全3巻で、愛蔵版と文庫版があり、わたしは文庫版を購入しました(とりあえず1のみ)。
絵本ではなく、挿絵つきの童話集で、グリム童話の奥深さをじっくり味わうことができます。 第1巻には、「ラプンツェル」「ヘンゼルとグレーテル」「灰かぶり」「七羽のカラス」など35篇が収められ、文庫版でもカラー挿絵が多数付されているのが、ありがたいです。 グリム童話は、数多くの無名の人たちによって語りつがれてきたものを、グリム兄弟が編纂したもの。 「フィッチャーの鳥」「ネズの木の話」など、多くの人々の心の結晶であるおはなしの数々は、ときに驚くほど残酷です。 人生の何たるかが凝縮されたような物語を、ホフマンの芸術的な絵が彩ります。 →Amazon「グリムの昔話」 |
「つぐみのひげの王さま」グリム童話フェリクス・ホフマン 絵/大塚勇三 訳(ペンギン社) |
美人だけれども、気ぐらいが高くて、うぬぼれやのおひめさま。
だれが結婚を申し込んできても気に入らず、相手をばかにして、からかいます。
ある時、求婚者がたくさん招かれた大宴会で、おひめさまは、あごがちょっと曲がっている、人のいい王さまを、「この人のあご、まるでつぐみのくちばしみたい!」と言って笑いました。
その時からこの王さまは、《ツグミヒゲ》と呼ばれるようになったのです。
娘のそんな態度に、腹をたてた父王さまは…。 グリム童話の一篇。

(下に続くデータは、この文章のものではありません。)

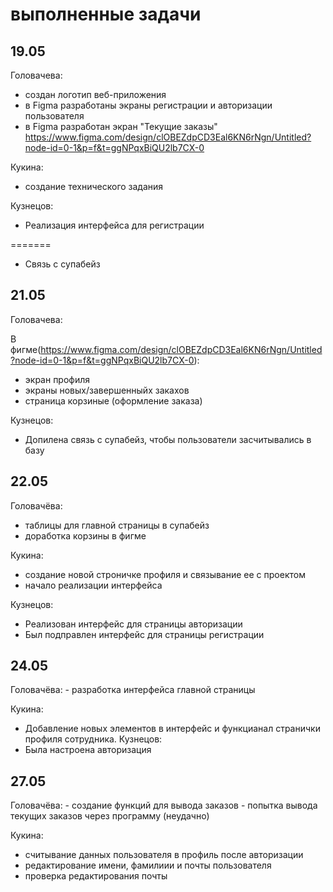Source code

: <h1>выполненные задачи</h1>
<h2>19.05</h2>
Головачева:

- создан логотип веб-приложения
- в Figma разработаны экраны регистрации и авторизации пользователя
- в Figma разработан экран "Текущие заказы"
https://www.figma.com/design/clOBEZdpCD3Eal6KN6rNgn/Untitled?node-id=0-1&p=f&t=ggNPqxBiQU2lb7CX-0

Кукина:

- создание технического задания

Кузнецов:

- Реализация интерфейса для регистрации


=======
- Связь с супабейз

<h2>21.05</h2>
Головачева:

В фигме(https://www.figma.com/design/clOBEZdpCD3Eal6KN6rNgn/Untitled?node-id=0-1&p=f&t=ggNPqxBiQU2lb7CX-0):
- экран профиля
- экраны новых/завершенныйх закахов
- страница корзиные (оформление заказа)

Кузнецов:

- Допилена связь с супабейз, чтобы пользователи засчитывались в базу


<h2>22.05</h2>
Головачёва: 

- таблицы для главной страницы в супабейз
- доработка корзины в фигме

Кукина: 

- создание новой строничке профиля и связывание ее с проектом
- начало реализации интерфейса
  
Кузнецов:
- Реализован интерфейс для страницы авторизации
- Был подправлен интерфейс для страницы регистрации

<h2>24.05</h2>
Головачёва: 
- разработка интерфейса главной страницы

Кукина: 

- Добавление новых элементов в интерфейс и функцианал странички профиля сотрудника.
Кузнецов:
- Была настроена авторизация


<h2>27.05</h2>
Головачёва: 
- создание функций для вывода заказов
- попытка вывода текущих заказов через программу (неудачно)




Кукина: 
- считывание данных пользователя в профиль после авторизации
- редактирование имени, фамилиии и почты пользователя
- проверка редактирования почты
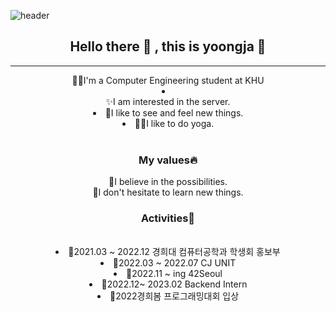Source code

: 
![header](https://capsule-render.vercel.app/api?type=egg&color=gradient&height=300&section=header&text=yoongja&fontSize=90)
<h2 align="center"> Hello there 👋 , this is yoongja 👋 </h2>

***

<div align="center">
  👩‍💻I'm a Computer Engineering student at KHU

  <li><center>✨I am interested in the server.</center></li>
  <li>🌊I like to see and feel new things.</li>
  <li>🧘‍♀️I like to do yoga.</li>

</div>
  <br>
<div align="center">
  <h3>My values🔥</h3>
  🌹I believe in the possibilities.
  <br>
  🌹I don't hesitate to learn new things.
  
  <br>
  <h3>Activities🌙</h3>
  <br>
  <li>🖤2021.03 ~ 2022.12 경희대 컴퓨터공학과 학생회 홍보부</li>
  <li>💛2022.03 ~ 2022.07 CJ UNIT</li>
  <li>🖤2022.11 ~ ing 42Seoul</li>
  <li>💛2022.12~ 2023.02 Backend Intern</li>
  <li>🤍2022경희봄 프로그래밍대회 입상</li>
</div>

バーナデット・ワッツも、同じ物語に絵をつけています。 女の子なら、ワッツの絵本が気に入るでしょうし、こちらホフマンの絵本は、古典的な雰囲気が何ともいえず素敵。正統派の一冊、といった感じです。 ホフマンの、描きこみすぎないのに、多くを物語ってくれる、芸術的な絵。 描線のひとつひとつが、物語の秘密を語りかけてくるようで、何度眺めても見飽きることがありません。 →Amazon「つぐみのひげの王さま―グリム童話」 |
「ねむりひめ」グリム童話フェリクス・ホフマン 絵/せた ていじ 訳(福音館書店) |
なかなか子どものできなかった王さまとお妃さまとの間に、やっと生まれた、かわいらしい女の子。
喜んだ王さまは、お祝いの宴会をひらきますが、その国に13人いる「うらないおんな」たちのうち、招かれたのは12人だけ。
人に運を授ける力をもつ12人の「うらないおんな」たちは、姫にひとつずつ、ふしぎな贈り物をします。
ところが宴会に招かれなかった一人があらわれて、姫におそろしい呪いをかけてしまうのです…。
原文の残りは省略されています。